This Portland-Made Mobile Room Could Transform the Way We Work

Image: Courtesy Pete Eckert
The ability to adapt to our surroundings is critical to human evolution. What if our furniture could adapt as well? Two Portland companies—architecture giant ZGF and design firm Twofold—are working together to create modular spaces that can transform themselves to accommodate many office needs.
Enter the mobile meeting room, a transformable workspace environment. The “room” balances the two extremes of most offices: open floor plans and closed-off cubicles and offices. Manufactured in Portland, the prefabricated structure offers a private space that can be moved, stored, or disassembled in a moment’s notice.
“We began to think about the human body, and its relationship to other human bodies,” explains Robert Petty, ZGF’s director of model shop resources. “Design started by putting blue tape on the floor—two big squares—and putting chairs in them, thinking about how it feels to sit this close to someone. Then we started to think about how we could take a room and make it into something transformable, and how that works with the body.”

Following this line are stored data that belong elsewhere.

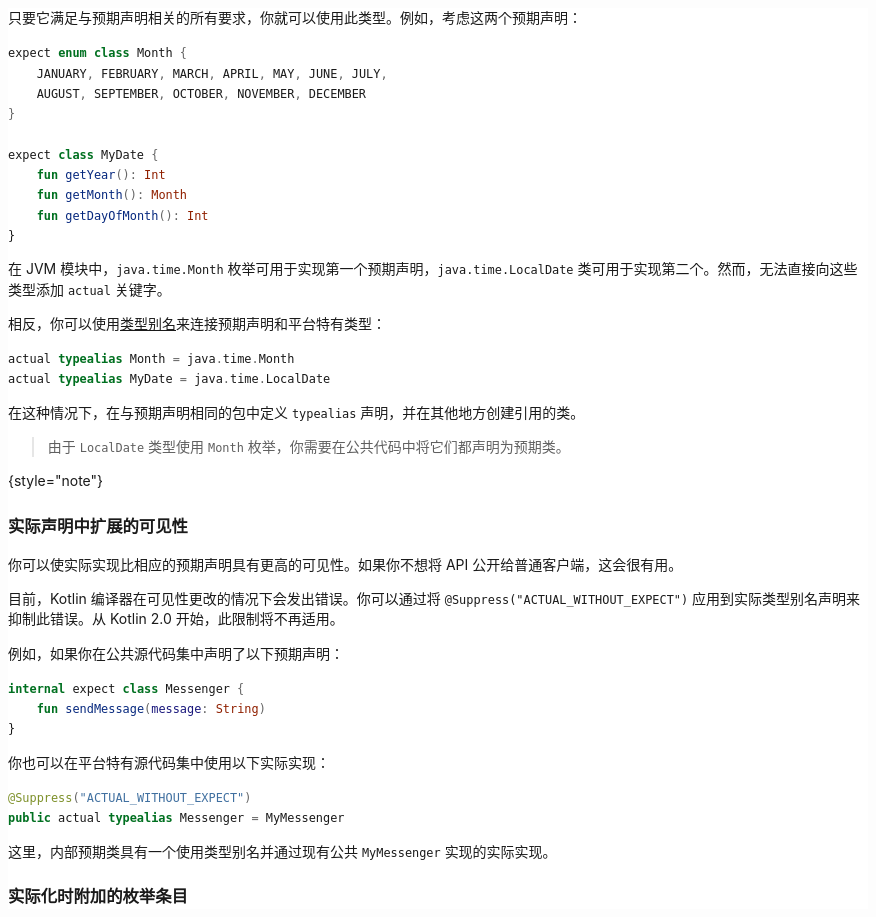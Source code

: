 只要它满足与预期声明相关的所有要求，你就可以使用此类型。例如，考虑这两个预期声明：

```kotlin
expect enum class Month {
    JANUARY, FEBRUARY, MARCH, APRIL, MAY, JUNE, JULY,
    AUGUST, SEPTEMBER, OCTOBER, NOVEMBER, DECEMBER
}

expect class MyDate {
    fun getYear(): Int
    fun getMonth(): Month
    fun getDayOfMonth(): Int
}
```

在 JVM 模块中，`java.time.Month` 枚举可用于实现第一个预期声明，`java.time.LocalDate` 类可用于实现第二个。然而，无法直接向这些类型添加 `actual` 关键字。

相反，你可以使用[类型别名](https://kotlinlang.org/docs/type-aliases.html)来连接预期声明和平台特有类型：

```kotlin
actual typealias Month = java.time.Month
actual typealias MyDate = java.time.LocalDate
```

在这种情况下，在与预期声明相同的包中定义 `typealias` 声明，并在其他地方创建引用的类。

> 由于 `LocalDate` 类型使用 `Month` 枚举，你需要在公共代码中将它们都声明为预期类。
>
{style="note"}



### 实际声明中扩展的可见性

你可以使实际实现比相应的预期声明具有更高的可见性。如果你不想将 API 公开给普通客户端，这会很有用。

目前，Kotlin 编译器在可见性更改的情况下会发出错误。你可以通过将 `@Suppress("ACTUAL_WITHOUT_EXPECT")` 应用到实际类型别名声明来抑制此错误。从 Kotlin 2.0 开始，此限制将不再适用。

例如，如果你在公共源代码集中声明了以下预期声明：

```kotlin
internal expect class Messenger {
    fun sendMessage(message: String)
}
```

你也可以在平台特有源代码集中使用以下实际实现：

```kotlin
@Suppress("ACTUAL_WITHOUT_EXPECT")
public actual typealias Messenger = MyMessenger
```

这里，内部预期类具有一个使用类型别名并通过现有公共 `MyMessenger` 实现的实际实现。

### 实际化时附加的枚举条目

Twofold, a new company working to optimize limited space, was the business partner ZGF needed to get the idea out of the model shop and into more concrete places. Eli Alford-Jones, cofounder and CEO of Twofold, says he’s frustrated with the lack of privacy in open office layouts, as well as with cumbersome, immobile furniture and architecture that, once implemented, cannot be changed as the office’s needs change.
“The distinguishing factor [of the mobile meeting room] is the underlying adaptability: the ability for users to choose integrative sit-stand workstations, and the door structure, which allows for individuals to come in and create the privacy they need,” he says. “It can also be completely opened up, becoming a touchdown space where five or six people can come together to work.”